*** Recorded information Section Begins ***

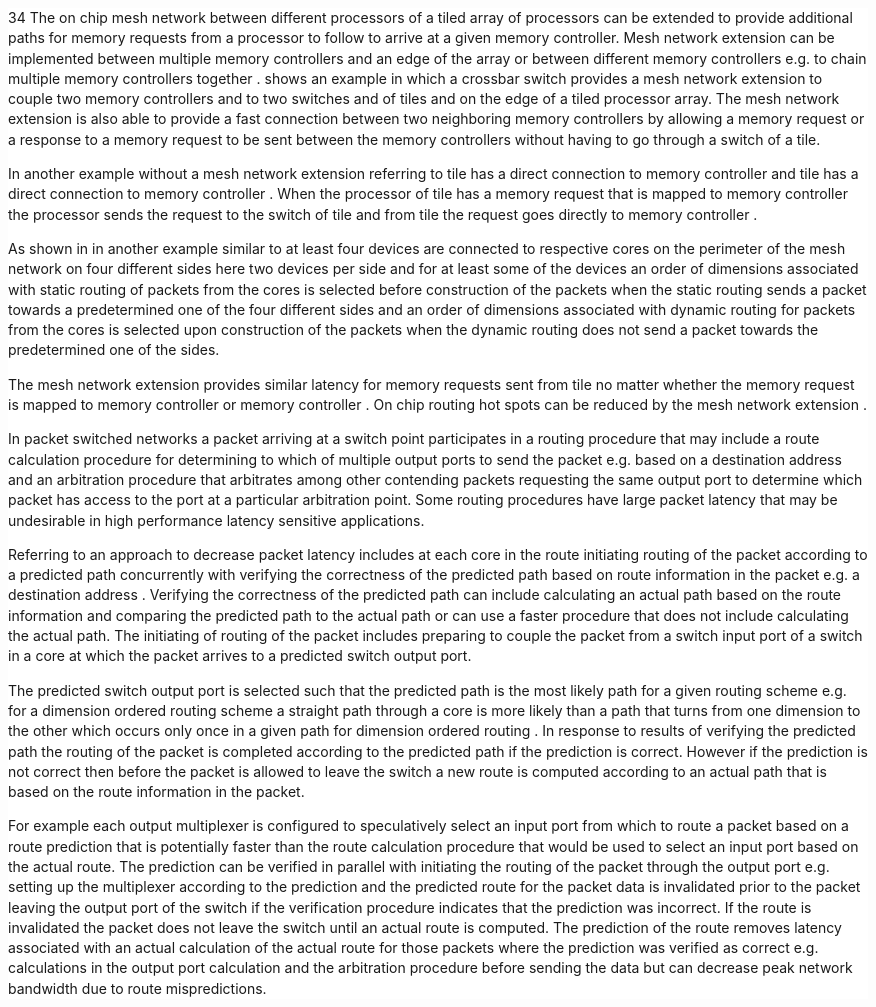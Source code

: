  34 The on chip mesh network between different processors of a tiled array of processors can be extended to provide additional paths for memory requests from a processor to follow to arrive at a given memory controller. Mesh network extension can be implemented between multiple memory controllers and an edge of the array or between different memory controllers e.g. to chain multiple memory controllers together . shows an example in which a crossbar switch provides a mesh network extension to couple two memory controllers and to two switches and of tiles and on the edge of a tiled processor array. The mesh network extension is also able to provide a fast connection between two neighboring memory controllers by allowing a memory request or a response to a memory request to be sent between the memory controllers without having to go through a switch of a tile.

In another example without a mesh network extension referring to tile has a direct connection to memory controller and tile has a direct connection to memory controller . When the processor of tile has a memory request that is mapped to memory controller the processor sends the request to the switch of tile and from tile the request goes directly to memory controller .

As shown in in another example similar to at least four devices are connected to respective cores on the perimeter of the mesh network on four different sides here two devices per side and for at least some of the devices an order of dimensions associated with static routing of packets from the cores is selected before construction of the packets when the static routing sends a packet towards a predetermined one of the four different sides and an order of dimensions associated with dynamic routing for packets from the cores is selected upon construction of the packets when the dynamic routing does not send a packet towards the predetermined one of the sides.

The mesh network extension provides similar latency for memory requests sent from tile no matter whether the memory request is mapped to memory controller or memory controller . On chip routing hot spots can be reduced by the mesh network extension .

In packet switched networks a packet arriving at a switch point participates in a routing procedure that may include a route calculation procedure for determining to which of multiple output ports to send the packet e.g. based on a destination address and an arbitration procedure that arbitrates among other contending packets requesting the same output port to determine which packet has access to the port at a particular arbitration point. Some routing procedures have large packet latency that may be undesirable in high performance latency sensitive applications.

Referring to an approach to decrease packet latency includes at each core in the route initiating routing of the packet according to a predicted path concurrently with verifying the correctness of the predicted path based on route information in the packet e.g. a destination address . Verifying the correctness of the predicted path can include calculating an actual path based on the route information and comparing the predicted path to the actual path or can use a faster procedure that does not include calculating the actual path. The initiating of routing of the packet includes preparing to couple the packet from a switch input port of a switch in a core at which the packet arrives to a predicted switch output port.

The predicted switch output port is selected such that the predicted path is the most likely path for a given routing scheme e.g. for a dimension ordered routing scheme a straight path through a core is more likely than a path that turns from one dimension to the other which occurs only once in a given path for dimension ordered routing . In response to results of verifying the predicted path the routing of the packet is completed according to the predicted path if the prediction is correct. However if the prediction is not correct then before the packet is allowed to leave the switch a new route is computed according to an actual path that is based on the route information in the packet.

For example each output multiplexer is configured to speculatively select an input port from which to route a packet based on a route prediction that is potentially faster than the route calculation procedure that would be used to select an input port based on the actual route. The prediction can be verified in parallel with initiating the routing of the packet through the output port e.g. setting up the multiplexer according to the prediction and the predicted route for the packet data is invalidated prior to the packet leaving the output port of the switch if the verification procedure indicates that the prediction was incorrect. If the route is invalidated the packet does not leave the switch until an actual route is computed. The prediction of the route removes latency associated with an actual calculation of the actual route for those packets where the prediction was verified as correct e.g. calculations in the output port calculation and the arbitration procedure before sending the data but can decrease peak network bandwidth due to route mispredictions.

*** Recorded information Section Ends ***

#### Work required
Say how many lines in the data above contain the string "address", and give no other output.

#### Exercise response
2